→ ACTIVITY
Exact reproduction of the data is required, with images excluded.

→ DATA FOR THIS EXERCISE
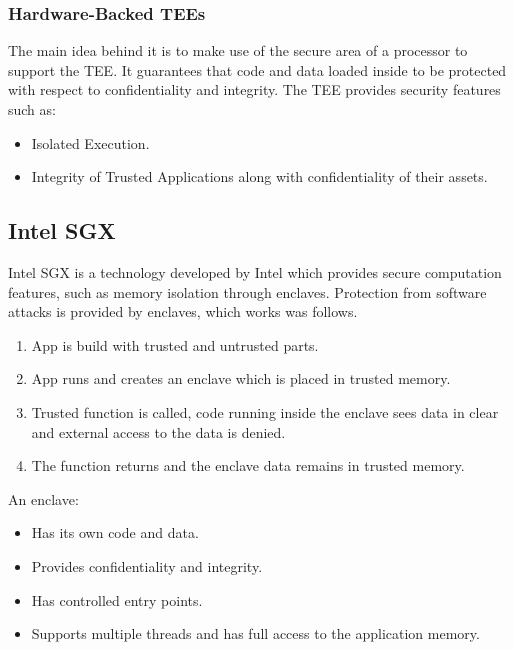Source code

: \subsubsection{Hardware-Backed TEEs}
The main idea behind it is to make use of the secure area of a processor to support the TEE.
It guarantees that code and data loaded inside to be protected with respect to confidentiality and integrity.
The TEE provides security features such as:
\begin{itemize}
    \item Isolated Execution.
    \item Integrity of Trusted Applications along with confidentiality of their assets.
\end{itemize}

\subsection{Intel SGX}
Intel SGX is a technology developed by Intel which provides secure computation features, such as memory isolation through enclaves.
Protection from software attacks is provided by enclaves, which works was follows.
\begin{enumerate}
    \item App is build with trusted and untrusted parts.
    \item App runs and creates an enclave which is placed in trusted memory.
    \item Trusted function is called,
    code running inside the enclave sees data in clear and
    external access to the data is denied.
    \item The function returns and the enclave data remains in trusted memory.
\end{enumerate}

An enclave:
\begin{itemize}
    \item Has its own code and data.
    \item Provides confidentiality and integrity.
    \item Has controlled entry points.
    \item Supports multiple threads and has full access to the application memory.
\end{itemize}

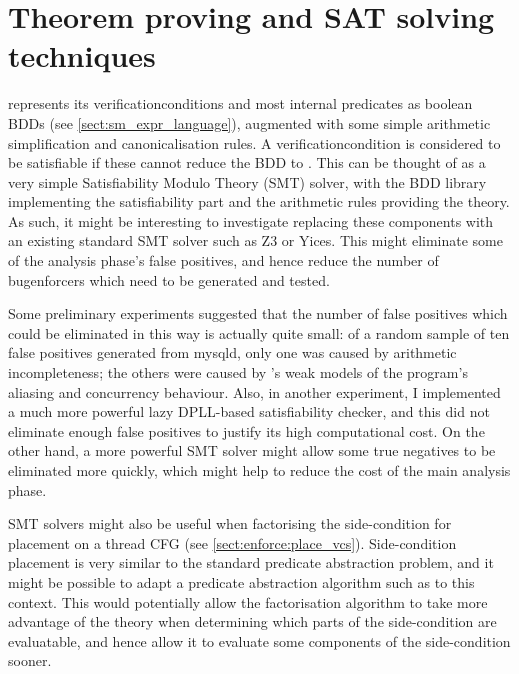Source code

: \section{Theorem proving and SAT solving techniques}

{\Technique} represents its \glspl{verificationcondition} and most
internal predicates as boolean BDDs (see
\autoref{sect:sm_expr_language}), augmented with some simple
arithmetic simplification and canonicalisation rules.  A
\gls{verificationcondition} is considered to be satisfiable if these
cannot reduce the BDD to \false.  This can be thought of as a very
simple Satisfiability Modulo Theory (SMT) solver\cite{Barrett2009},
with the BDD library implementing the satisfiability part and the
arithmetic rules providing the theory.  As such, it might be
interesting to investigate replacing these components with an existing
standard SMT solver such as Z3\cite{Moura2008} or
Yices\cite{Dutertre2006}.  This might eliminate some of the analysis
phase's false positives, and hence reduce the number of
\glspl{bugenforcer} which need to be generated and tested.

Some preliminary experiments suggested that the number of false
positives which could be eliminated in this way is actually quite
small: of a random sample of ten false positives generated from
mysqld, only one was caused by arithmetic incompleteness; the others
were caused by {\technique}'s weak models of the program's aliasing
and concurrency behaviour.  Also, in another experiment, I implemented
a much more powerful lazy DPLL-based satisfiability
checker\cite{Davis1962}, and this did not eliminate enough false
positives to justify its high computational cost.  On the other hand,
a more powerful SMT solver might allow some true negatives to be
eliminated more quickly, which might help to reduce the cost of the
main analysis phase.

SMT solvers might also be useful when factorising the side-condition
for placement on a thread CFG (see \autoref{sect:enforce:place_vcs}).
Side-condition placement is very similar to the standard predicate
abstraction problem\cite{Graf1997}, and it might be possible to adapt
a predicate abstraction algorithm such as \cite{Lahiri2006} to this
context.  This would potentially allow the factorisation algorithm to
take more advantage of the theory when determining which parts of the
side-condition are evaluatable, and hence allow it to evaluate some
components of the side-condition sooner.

→ COMPLETED EXERCISE
Source code

: \subsubsection{Hardware-Backed TEEs}
The main idea behind it is to make use of the secure area of a processor to support the TEE.
It guarantees that code and data loaded inside to be protected with respect to confidentiality and integrity.
The TEE provides security features such as:
\begin{itemize}
    \item Isolated Execution.
    \item Integrity of Trusted Applications along with confidentiality of their assets.
\end{itemize}

\subsection{Intel SGX}
Intel SGX is a technology developed by Intel which provides secure computation features, such as memory isolation through enclaves.
Protection from software attacks is provided by enclaves, which works was follows.
\begin{enumerate}
    \item App is build with trusted and untrusted parts.
    \item App runs and creates an enclave which is placed in trusted memory.
    \item Trusted function is called,
    code running inside the enclave sees data in clear and
    external access to the data is denied.
    \item The function returns and the enclave data remains in trusted memory.
\end{enumerate}

An enclave:
\begin{itemize}
    \item Has its own code and data.
    \item Provides confidentiality and integrity.
    \item Has controlled entry points.
    \item Supports multiple threads and has full access to the application memory.
\end{itemize}

Source code

: \section{Theorem proving and SAT solving techniques}

{\Technique} represents its \glspl{verificationcondition} and most
internal predicates as boolean BDDs (see
\autoref{sect:sm_expr_language}), augmented with some simple
arithmetic simplification and canonicalisation rules.  A
\gls{verificationcondition} is considered to be satisfiable if these
cannot reduce the BDD to \false.  This can be thought of as a very
simple Satisfiability Modulo Theory (SMT) solver\cite{Barrett2009},
with the BDD library implementing the satisfiability part and the
arithmetic rules providing the theory.  As such, it might be
interesting to investigate replacing these components with an existing
standard SMT solver such as Z3\cite{Moura2008} or
Yices\cite{Dutertre2006}.  This might eliminate some of the analysis
phase's false positives, and hence reduce the number of
\glspl{bugenforcer} which need to be generated and tested.

Some preliminary experiments suggested that the number of false
positives which could be eliminated in this way is actually quite
small: of a random sample of ten false positives generated from
mysqld, only one was caused by arithmetic incompleteness; the others
were caused by {\technique}'s weak models of the program's aliasing
and concurrency behaviour.  Also, in another experiment, I implemented
a much more powerful lazy DPLL-based satisfiability
checker\cite{Davis1962}, and this did not eliminate enough false
positives to justify its high computational cost.  On the other hand,
a more powerful SMT solver might allow some true negatives to be
eliminated more quickly, which might help to reduce the cost of the
main analysis phase.

SMT solvers might also be useful when factorising the side-condition
for placement on a thread CFG (see \autoref{sect:enforce:place_vcs}).
Side-condition placement is very similar to the standard predicate
abstraction problem\cite{Graf1997}, and it might be possible to adapt
a predicate abstraction algorithm such as \cite{Lahiri2006} to this
context.  This would potentially allow the factorisation algorithm to
take more advantage of the theory when determining which parts of the
side-condition are evaluatable, and hence allow it to evaluate some
components of the side-condition sooner.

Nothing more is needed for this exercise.